Dataset records:
····················

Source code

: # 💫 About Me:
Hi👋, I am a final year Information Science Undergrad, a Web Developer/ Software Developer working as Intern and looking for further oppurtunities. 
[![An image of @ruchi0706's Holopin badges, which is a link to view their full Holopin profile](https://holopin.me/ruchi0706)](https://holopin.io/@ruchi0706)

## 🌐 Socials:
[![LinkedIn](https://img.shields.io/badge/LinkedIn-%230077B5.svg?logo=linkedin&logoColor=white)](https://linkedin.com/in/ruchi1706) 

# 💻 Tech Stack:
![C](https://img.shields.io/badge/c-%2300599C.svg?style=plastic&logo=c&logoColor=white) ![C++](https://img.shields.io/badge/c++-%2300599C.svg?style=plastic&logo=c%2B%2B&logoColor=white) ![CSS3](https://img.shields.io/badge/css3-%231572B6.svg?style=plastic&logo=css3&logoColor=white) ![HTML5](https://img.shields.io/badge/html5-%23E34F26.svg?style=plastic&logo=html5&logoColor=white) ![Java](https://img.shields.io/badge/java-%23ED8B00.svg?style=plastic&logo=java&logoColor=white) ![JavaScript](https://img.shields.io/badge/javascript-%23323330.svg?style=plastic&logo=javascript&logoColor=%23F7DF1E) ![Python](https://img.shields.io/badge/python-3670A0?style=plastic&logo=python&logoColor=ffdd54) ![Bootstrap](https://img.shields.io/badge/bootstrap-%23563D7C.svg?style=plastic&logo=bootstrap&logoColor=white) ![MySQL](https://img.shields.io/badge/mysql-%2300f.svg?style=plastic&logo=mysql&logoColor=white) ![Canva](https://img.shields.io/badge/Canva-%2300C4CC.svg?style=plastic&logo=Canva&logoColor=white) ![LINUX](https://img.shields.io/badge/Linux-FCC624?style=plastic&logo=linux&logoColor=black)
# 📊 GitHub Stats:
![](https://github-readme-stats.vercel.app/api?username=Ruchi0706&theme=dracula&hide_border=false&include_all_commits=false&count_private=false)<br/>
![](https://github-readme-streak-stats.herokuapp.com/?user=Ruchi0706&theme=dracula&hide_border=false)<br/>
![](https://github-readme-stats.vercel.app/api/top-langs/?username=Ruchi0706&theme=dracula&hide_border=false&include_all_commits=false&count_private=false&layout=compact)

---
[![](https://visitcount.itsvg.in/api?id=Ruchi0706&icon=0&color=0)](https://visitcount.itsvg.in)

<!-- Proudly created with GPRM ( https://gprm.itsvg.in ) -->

····················

Work to be completed: Scan the data for the word "itsvg" and copy every line where it shows up.

Answer box:
[![](https://visitcount.itsvg.in/api?id=Ruchi0706&icon=0&color=0)](https://visitcount.itsvg.in)
<!-- Proudly created with GPRM ( https://gprm.itsvg.in ) -->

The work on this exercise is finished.